An ensemble cast of quirky characters and a beautiful ending with redemptions galore, forgiveness, romance, and a new baby —and you get to hear Swedish cadences and get a taste of Swedish humor—there is so much to love about this show. It is not premiere television by any means, but you will have some laughs, tears if you have a heart, and gladness in watching fundamentally decent people do their best.
The trailer makes it look more like a comedy than it is. That said, I was laughing out loud more than once.
*
Egg-stra, Egg-stra
· A conversation between Zadie Smith and Terry Gross is a match made in podcast heaven. Gross has interviewed her twice. (I’ve only listened to the 2016 interview so I can’t vouch for the 2023 one.)
· Human Voices (mentioned above) is one of my favorite Penelope Fitzgerald novels.

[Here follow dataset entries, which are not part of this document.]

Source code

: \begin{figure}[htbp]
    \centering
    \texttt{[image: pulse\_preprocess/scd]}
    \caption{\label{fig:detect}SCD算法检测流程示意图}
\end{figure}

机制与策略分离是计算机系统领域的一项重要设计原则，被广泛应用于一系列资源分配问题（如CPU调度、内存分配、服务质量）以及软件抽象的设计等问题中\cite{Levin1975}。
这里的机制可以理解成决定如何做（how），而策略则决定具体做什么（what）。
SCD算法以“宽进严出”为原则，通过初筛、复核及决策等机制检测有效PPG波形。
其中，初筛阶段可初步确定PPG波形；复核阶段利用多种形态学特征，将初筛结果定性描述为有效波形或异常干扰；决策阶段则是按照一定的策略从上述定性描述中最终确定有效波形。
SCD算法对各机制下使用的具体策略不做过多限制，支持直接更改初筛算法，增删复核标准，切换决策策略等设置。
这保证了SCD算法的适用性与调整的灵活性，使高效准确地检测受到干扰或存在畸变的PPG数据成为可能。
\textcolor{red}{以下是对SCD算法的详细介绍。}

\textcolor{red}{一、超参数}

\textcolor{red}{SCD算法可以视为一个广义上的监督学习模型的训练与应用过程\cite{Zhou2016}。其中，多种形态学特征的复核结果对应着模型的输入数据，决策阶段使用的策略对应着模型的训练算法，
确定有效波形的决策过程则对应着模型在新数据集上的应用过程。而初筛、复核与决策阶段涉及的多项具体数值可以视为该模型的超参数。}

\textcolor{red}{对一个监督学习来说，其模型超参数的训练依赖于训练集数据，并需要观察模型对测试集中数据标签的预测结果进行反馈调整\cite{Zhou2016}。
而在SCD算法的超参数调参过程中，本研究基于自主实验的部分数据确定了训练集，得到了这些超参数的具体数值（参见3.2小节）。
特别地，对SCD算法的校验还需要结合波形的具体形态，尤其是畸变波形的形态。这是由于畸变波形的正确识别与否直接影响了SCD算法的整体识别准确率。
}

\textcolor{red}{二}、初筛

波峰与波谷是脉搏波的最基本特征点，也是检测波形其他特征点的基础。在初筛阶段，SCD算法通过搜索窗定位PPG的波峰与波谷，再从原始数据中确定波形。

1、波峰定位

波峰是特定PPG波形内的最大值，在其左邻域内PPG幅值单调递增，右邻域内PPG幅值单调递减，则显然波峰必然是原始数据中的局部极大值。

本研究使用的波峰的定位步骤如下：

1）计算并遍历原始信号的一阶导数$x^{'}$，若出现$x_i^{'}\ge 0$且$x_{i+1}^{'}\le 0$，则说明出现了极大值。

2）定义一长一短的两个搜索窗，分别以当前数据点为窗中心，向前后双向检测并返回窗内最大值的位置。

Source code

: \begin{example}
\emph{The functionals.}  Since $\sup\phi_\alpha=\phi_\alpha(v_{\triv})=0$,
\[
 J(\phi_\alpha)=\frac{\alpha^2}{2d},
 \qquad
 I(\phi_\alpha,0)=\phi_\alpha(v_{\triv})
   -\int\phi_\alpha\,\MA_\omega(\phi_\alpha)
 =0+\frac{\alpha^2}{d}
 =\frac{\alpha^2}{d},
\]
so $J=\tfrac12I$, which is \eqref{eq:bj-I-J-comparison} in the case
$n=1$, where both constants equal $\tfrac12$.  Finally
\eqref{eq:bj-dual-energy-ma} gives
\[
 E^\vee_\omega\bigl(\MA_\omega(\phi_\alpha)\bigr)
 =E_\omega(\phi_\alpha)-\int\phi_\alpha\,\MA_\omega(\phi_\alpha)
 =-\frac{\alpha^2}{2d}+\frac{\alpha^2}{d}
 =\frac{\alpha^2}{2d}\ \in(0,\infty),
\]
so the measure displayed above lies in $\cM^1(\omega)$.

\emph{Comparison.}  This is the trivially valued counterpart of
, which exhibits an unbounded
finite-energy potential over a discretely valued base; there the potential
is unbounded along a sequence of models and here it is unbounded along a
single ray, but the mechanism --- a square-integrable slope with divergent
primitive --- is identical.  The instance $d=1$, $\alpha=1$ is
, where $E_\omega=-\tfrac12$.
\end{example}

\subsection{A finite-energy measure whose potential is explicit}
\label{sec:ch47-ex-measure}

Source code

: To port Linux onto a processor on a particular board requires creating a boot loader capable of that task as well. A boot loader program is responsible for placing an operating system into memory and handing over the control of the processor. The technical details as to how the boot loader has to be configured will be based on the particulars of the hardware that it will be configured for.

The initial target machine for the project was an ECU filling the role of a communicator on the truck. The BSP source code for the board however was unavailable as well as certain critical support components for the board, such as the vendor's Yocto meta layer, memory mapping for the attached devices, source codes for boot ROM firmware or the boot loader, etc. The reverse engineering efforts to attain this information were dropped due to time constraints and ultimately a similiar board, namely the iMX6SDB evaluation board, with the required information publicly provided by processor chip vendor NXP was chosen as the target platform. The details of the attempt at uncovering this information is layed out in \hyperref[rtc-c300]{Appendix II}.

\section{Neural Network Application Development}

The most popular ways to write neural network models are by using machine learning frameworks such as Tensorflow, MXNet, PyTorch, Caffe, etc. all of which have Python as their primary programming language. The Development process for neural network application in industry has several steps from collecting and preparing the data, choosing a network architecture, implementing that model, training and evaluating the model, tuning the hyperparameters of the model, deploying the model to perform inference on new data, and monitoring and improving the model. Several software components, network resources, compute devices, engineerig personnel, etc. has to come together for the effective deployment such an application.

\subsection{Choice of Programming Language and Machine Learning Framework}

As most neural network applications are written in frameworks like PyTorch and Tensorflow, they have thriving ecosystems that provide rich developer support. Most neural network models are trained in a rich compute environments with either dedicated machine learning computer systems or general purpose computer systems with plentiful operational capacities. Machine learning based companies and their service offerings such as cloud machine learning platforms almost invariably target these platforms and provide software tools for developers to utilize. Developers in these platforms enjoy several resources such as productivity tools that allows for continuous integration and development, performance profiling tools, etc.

Set in London during the early days of WWII, the novel follows BBC employees housed in a concert hall converted to a dormitory because of the threat of nightly bombings. It can be hard to follow at first, but once you get in the swing of the characters and their work titles and nicknames, it’s a funny, in-the-trenches picture of wartime life. How Fitzgerald pulls out poignant moments in the midst of the humor—or how she manages humor in the poignancy—is a feat. She herself worked at the BBC during this time, and she thrusts you right into that world, no prologue, no backstory. The dialogue is pitch-perfect, and her pacing, as always, is unapologetically brisk.




This was a great issue. I look forward to every issue.
My favorite is "Overheard..." laugh out loud funny! But I do love "Soul Lozenge" as well.